Rather than a signal to embrace our robot overlords, the 2015 DARPA Robotics Challenge, or DRC, is an opportunity to see how robots will in the future be able to assist in life-threatening situations too dangerous for human first responders.
Over the next two days, 25 teams will send their robots through a series of contests designed to mimic natural and man-made disasters while communication with the robots is hampered in ways similar to what would happen in a real disaster. The teams are competing for $3.5 million in prizes, including $2 million for the winning robot's team.
DARPA, the Defense Advanced Research Projects Agency, is responsible for finding and developing leading edge technology for the Department of Defense. Its purpose, since President Dwight Eisenhower established it in 1957 in response to the Soviet launch of Sputnik, is to develop advanced technological solutions for the U.S. military.

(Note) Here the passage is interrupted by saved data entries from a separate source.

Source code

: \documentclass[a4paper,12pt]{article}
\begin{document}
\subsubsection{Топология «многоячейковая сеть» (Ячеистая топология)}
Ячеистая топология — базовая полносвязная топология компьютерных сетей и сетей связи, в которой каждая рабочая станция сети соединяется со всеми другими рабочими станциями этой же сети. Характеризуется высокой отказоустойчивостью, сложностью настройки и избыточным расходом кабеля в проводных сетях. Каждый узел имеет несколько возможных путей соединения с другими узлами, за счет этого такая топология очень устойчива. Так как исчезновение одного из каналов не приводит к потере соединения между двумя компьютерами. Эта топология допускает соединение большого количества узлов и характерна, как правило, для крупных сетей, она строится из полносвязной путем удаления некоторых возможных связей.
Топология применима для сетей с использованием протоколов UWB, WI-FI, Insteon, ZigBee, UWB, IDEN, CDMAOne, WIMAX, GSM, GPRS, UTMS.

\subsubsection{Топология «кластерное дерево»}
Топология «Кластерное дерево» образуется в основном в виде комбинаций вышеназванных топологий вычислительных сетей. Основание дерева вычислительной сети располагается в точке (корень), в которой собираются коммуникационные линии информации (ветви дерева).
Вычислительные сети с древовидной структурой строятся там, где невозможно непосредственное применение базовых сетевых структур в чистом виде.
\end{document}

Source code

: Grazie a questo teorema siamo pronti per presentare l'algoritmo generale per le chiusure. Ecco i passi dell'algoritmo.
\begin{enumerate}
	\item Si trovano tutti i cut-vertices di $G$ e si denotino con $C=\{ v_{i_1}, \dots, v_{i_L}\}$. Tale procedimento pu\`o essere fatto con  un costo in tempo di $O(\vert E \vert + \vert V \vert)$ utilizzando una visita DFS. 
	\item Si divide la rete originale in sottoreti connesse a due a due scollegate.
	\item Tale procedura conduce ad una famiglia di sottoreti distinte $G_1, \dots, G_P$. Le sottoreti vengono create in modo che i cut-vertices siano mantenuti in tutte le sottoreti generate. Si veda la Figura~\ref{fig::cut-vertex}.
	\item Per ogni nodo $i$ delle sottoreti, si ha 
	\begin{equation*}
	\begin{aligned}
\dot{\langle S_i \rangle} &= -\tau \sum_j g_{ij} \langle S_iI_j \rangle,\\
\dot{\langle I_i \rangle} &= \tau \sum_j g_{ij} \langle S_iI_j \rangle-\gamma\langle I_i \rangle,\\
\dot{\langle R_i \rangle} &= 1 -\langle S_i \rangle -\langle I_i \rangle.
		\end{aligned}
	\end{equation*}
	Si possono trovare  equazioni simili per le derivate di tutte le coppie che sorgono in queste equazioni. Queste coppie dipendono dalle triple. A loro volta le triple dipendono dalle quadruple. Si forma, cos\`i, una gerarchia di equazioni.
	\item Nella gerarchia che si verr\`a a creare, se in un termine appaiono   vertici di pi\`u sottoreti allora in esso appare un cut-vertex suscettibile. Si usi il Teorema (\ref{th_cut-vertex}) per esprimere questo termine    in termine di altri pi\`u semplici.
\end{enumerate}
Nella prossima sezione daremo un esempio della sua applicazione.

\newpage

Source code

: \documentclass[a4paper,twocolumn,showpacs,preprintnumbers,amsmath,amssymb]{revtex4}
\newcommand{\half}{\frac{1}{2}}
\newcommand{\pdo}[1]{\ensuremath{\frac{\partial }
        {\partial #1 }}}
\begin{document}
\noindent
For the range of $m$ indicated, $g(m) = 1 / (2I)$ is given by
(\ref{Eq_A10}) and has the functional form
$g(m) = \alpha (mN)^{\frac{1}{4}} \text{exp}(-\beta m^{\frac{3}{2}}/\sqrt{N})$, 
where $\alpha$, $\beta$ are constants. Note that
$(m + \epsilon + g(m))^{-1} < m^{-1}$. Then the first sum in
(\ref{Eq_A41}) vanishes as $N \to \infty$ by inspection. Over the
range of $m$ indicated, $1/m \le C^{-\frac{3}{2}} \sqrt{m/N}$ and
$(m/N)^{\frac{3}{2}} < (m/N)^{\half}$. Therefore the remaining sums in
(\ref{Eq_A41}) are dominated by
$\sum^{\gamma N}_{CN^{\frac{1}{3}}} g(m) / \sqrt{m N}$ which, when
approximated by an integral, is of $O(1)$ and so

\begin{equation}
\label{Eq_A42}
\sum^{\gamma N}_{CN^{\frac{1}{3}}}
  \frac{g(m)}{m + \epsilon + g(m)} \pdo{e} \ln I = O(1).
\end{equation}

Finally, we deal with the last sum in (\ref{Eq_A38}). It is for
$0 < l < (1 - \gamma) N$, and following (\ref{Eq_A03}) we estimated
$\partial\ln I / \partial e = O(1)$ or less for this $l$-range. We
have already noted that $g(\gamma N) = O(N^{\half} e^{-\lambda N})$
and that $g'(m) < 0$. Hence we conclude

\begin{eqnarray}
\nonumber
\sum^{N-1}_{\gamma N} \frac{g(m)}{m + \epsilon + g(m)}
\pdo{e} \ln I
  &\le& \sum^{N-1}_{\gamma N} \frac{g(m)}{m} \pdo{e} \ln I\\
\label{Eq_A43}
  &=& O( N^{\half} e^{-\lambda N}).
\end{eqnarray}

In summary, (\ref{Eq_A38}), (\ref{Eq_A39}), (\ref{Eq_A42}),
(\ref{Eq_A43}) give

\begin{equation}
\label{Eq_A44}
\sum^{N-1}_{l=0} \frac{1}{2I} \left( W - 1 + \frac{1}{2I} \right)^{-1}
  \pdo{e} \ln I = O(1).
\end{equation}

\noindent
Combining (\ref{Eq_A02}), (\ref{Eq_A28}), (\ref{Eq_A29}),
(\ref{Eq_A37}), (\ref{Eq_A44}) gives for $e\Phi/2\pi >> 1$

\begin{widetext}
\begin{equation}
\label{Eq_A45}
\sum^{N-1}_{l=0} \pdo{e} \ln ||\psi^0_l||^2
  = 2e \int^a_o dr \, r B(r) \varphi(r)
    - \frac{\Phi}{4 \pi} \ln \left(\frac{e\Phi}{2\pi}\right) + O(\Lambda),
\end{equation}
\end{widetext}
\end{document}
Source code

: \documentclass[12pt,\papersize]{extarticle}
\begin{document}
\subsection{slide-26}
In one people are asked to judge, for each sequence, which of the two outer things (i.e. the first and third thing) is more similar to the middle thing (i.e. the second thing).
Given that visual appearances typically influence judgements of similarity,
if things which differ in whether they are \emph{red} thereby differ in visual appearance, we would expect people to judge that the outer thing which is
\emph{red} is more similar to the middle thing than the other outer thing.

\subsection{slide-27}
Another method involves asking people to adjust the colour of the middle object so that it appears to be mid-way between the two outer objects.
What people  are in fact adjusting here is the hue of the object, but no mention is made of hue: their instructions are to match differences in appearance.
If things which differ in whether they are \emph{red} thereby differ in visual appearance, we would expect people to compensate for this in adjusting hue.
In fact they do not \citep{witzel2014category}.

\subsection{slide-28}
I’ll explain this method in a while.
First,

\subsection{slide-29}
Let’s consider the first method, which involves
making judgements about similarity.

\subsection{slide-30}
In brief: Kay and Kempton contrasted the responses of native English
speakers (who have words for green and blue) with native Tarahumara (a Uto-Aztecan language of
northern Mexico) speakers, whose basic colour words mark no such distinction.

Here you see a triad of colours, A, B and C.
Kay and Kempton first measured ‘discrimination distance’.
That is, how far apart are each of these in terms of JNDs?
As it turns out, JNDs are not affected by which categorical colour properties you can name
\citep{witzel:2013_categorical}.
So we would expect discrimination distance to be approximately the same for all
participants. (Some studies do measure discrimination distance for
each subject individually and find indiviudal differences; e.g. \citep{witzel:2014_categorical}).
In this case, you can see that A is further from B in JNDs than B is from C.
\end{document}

"Disasters, both natural and man-made, are something we see every year happening throughout the world," Gill Pratt, program manager for the DARPA Robotics Challenge, said in a news conference in mid-May. "If we could only intervene [with robots], we could mitigate the extent of these disasters," he said.
The DRC was created in 2011 after the Fukushima Daiichi Nuclear Power Plant disaster in Japan when human responders were unable to investigate the scene because the nuclear contamination was too dangerous. Robots, however, could have accessed the scene, helping victims and possibly mitigating some of the fallout much sooner than humans were able to get there.